When you think of preserving sweet fruits like strawberries, The most obvious is, well, preserves. Since that does not involve fermentation, that was a non-starter. WINE! I once watched Sandor Katz make a country wine from strawberries during my stay at his residency program, so that was the next idea.
Lactic acid fermentation of fruits like strawberries is difficult, due to their high sugar content (which tends to ferment into alcohol) and because of their naturally high acidity (pH around 3). Now you can make a fast fruit chutney and get some lactic acid fermentation. But green strawberries have more starch and less sugar content than their ripe counterparts. They behave more like cucumbers or other vegetables. I found some “quick-pickled” recipes (made with vinegar) to get some inspiration on the spices, but tried brining them instead.
We did manage to get ripe berries into a strawberry sauerkraut by dehydrating them first.
Now, are we saying pickled green strawberries are this year’s darling ingredient, like Brussels Sprouts were last year? It’s too early to say, but we have seen them making guest appearances on the menus of trendy spots around town. Of course, we’re leap-frogging the trend as usual by fermenting them rather than quick-pickling (learn the difference!)

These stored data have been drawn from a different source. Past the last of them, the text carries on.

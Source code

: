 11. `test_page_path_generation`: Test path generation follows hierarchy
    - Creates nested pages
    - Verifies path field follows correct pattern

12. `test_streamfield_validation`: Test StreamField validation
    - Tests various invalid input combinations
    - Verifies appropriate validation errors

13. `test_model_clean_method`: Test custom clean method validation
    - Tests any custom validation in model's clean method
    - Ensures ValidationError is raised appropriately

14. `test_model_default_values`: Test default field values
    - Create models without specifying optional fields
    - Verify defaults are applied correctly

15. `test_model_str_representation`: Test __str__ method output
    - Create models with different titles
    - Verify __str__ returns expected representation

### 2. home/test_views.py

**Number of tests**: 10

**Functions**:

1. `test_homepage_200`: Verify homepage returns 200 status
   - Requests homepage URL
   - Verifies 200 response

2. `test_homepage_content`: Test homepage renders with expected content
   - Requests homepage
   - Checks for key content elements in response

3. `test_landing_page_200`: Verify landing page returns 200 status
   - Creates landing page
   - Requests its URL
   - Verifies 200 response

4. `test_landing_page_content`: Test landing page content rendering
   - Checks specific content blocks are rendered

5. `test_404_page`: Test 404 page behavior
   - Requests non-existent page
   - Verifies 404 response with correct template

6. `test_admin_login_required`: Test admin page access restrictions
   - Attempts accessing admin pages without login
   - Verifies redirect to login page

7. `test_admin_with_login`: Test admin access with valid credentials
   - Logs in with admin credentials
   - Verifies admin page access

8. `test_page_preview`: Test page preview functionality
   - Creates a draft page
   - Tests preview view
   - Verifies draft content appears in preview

Eventually I did get fermentation activity, and the green berries softened up nicely. They still had a lot of crunch, like a cucumber, with just an essence of berries.
- 1¼ to 1½ lbs. fresh green strawberries
- 2 ripe strawberries
- 4 bay leaves (dried)
- 5 slices of orange peel
- 2 Tablespoons/30mL raw apple cider vinegar
- ½ teaspoon whole allspice berries
- 1½ cups filtered water
- 2 teaspoons sea salt
- Dilute sea salt into water to make brine.
- Remove leafy tops from strawberries and slice in half lengthwise.
- Add strawberries to a quart-sized mason jar.
- Add brine, orange peel, bay leaves, allspice and apple cider vinegar.
- Insert plastic lid or other object which will keep the strawberries submerged in the brine.
- Close the lid tightly (or use airlock) and set on kitchen counter.
- After 3 days (if not using airlock), see if fermentation has begun by "burping" the jar to release pressure.
- Ferment another 2-4 days, burping occasionally. The strawberries will soften further.
- Put in refrigerator when the strawberries have softened to your liking.
I think they go well with a creamy mild cheese (think brie or camembert), on a cheese or charcuteries plate, sliced on a sandwich, sprinkled into a green salad, as a cocktail garnish, or simply stirred into some yogurt or porridge.